A familiar pattern is beginning to emerge in financial markets: soaring tech valuations, investor euphoria, and a backdrop of geopolitical uncertainty. For some analysts, it’s starting to look like 1999 all over again.
The Nasdaq 100, when adjusted against the broader money supply (M2), has returned to a valuation ratio not seen in over two decades — a ratio that, historically, marked the top of the Dot-com bubble. This comparison, while technical, sends a clear message: tech stocks may be climbing faster than the economic fundamentals can justify.
Unlike simple price charts, this ratio accounts for how much liquidity has entered the system. And once again, valuations appear to be stretching far beyond those monetary boundaries.

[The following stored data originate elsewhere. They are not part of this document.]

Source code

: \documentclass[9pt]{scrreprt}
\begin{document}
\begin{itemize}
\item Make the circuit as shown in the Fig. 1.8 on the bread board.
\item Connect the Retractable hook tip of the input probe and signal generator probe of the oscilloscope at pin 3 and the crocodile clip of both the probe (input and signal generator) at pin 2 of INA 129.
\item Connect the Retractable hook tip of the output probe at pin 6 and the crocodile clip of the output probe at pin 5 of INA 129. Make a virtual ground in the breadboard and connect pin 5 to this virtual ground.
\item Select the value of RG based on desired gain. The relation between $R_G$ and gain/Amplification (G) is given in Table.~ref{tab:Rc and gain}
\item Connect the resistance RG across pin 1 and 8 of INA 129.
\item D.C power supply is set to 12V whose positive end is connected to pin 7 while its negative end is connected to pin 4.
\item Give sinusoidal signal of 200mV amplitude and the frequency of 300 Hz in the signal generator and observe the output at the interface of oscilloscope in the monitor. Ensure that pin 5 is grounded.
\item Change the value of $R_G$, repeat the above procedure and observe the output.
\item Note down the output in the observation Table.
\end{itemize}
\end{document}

Behind much of the current momentum is the artificial intelligence boom, which has propelled companies like Palantir into the spotlight with sharp revenue jumps and soaring stock prices. But this rapid ascent has prompted renewed debate over whether excitement is outpacing reality.
The surge in AI and chipmaker stocks has created a wave of optimism reminiscent of the early internet days — when investors were more focused on vision than viability.

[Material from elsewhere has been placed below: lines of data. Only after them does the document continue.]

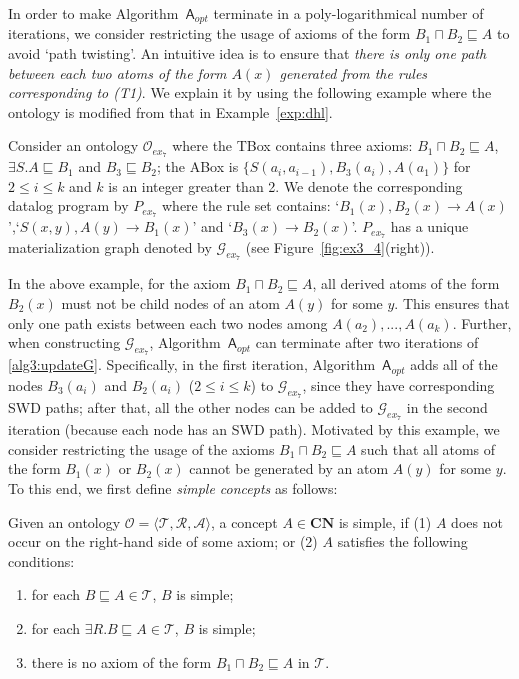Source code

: In order to make Algorithm~$\mathsf{A}_{opt}$ terminate in a poly-logarithmical number of iterations,
we consider restricting the usage of axioms of the form $B_1\sqcap B_2\sqsubseteq A$
to avoid `path twisting'. An intuitive idea is to
ensure that \emph{there is only one path between each two atoms of the form $A(x)$
generated from the rules corresponding to (T1)}.
We explain it by using the following example where the ontology is modified from
that in Example~\ref{exp:dhl}.

\begin{example}\label{exp:simpleC}
Consider an ontology $\mathcal{O}_{ex_7}$ where the TBox contains three axioms:
$B_1\sqcap B_2\sqsubseteq A$, $\exists S.A\sqsubseteq B_1$ and $B_3\sqsubseteq B_2$;
the ABox is $\{S(a_i,a_{i-1}), B_3(a_i), A(a_1)\}$
for $2\leq i\leq k$ and $k$ is an integer greater than 2.
We denote the corresponding datalog program by $P_{ex_7}$ where the rule set contains:
`$B_1(x),B_2(x)\rightarrow A(x)$',`$S(x,y),A(y)\rightarrow B_1(x)$' and `$B_3(x)\rightarrow B_2(x)$'.
$P_{ex_7}$ has a unique materialization graph denoted by $\mathcal{G}_{ex_7}$ (see Figure~\ref{fig:ex3_4}(right)).
\end{example}

In the above example, for the axiom $B_1\sqcap B_2\sqsubseteq A$, all derived atoms
of the form $B_2(x)$ must not be child nodes of an atom $A(y)$ for some $y$.
This ensures that only one path exists between each two nodes among $A(a_2),...,A(a_k)$.
Further, when constructing $\mathcal{G}_{ex_7}$, Algorithm~$\mathsf{A}_{opt}$ can terminate after
two iterations of \ref{alg3:updateG}. Specifically, in the first iteration, Algorithm~$\mathsf{A}_{opt}$
adds all of the nodes $B_3(a_i)$ and $B_2(a_i)$ ($2\leq i\leq k$) to $\mathcal{G}_{ex_7}$,
since they have corresponding SWD paths;
after that, all the other nodes
can be added to $\mathcal{G}_{ex_7}$ in the second iteration (because each
node has an SWD path).
Motivated by this example, we consider restricting the usage of
the axioms $B_1\sqcap B_2\sqsubseteq A$
such that all atoms of the form $B_1(x)$ or $B_2(x)$ cannot be generated by an atom $A(y)$
for some $y$.
To this end, we first define \emph{simple concepts} as follows:

\begin{definition}
Given an ontology $\mathcal{O}=\langle\mathcal{T},\mathcal{R},\mathcal{A}\rangle$,
a concept $A\in\textbf{CN}$ is simple, if (1) $A$ does not occur on the right-hand side
of some axiom; or (2) $A$ satisfies the following conditions:
\begin{enumerate}[leftmargin=4ex,label=\arabic*.]
\item for each $B\sqsubseteq A\in\mathcal{T}$, $B$ is simple;
\item for each $\exists R.B\sqsubseteq A\in\mathcal{T}$, $B$ is simple;
\item there is no axiom of the form $B_1\sqcap B_2\sqsubseteq A$ in $\mathcal{T}$.
\end{enumerate}
\end{definition}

Compounding the pressure are political tremors. President Trump has hinted at sweeping tariffs targeting European goods, along with a threat to slap a 25% tax on iPhones bought in the U.S. These comments rattled markets, dragging down Apple shares and injecting fresh uncertainty into an already fragile climate.
Throughout 2025, the tech sector has shown signs of instability, swinging between sharp rallies and sudden selloffs. And with valuations now revisiting historic danger zones, some fear that the next leg down may be more than just a correction — it could be a reckoning.